Replace the password with a strong one of your own.
CREATE USER dagflux WITH PASSWORD 'choose-a-strong-password';
If DagFlux only needs to read from and write to the public schema:
-- Allow connecting and using the schema
GRANT CONNECT ON DATABASE mydb TO dagflux;
GRANT USAGE ON SCHEMA public TO dagflux;
-- Read + write on existing tables
GRANT SELECT, INSERT, UPDATE, DELETE ON ALL TABLES IN SCHEMA public TO dagflux;
GRANT USAGE, SELECT ON ALL SEQUENCES IN SCHEMA public TO dagflux;
-- Same permissions on tables created in the future
ALTER DEFAULT PRIVILEGES IN SCHEMA public
GRANT SELECT, INSERT, UPDATE, DELETE ON TABLES TO dagflux;
ALTER DEFAULT PRIVILEGES IN SCHEMA public
GRANT USAGE, SELECT ON SEQUENCES TO dagflux;
-- Allow DagFlux to create new tables (needed for new-table transformations and joins)
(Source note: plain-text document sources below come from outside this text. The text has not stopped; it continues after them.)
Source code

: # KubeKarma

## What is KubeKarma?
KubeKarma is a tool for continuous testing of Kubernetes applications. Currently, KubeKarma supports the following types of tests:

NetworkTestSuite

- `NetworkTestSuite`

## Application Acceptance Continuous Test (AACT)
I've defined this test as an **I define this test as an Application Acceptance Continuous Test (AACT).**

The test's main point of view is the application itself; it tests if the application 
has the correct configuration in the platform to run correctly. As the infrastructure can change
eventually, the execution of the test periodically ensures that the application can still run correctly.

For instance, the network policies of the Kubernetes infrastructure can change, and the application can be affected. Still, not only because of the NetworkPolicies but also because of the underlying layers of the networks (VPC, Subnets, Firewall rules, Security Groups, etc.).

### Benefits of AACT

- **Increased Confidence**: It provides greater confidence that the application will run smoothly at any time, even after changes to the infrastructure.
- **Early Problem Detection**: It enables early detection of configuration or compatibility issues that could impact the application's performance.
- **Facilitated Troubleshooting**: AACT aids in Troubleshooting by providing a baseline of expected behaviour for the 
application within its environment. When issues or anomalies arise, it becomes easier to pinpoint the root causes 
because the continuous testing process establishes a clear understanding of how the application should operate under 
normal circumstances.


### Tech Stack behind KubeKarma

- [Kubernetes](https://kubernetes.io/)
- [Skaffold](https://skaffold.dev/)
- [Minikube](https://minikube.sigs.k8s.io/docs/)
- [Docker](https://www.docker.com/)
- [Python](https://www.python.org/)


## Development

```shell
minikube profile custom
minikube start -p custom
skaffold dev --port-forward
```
GRANT CREATE ON SCHEMA public TO dagflux;
If you'll only ever use this connection for sources (no transformer or join writing into it),
drop the INSERT, UPDATE, DELETE, CREATE grants and keep just SELECT:
GRANT CONNECT ON DATABASE mydb TO dagflux;
GRANT USAGE ON SCHEMA public TO dagflux;
GRANT SELECT ON ALL TABLES IN SCHEMA public TO dagflux;
ALTER DEFAULT PRIVILEGES IN SCHEMA public
GRANT SELECT ON TABLES TO dagflux;
If your PostgreSQL server is firewalled, make sure your machine's IP address is allowed in
pg_hba.conf and (if hosted) in the cloud provider's firewall rules. Cloud providers
(AWS RDS, GCP Cloud SQL, Azure Database for PostgreSQL, Supabase, etc.) all expose this through
their console.
Use the user, password, and database you set up. Pick the schema you granted access to. Enable SSL if your server requires it (most cloud providers do).
When you ask the AI assistant to transform data sitting in PostgreSQL, the assistant uses prompts written specifically for PostgreSQL. The shape of the result depends on the storage location and operation mode you choose — see Nodes — Transformer.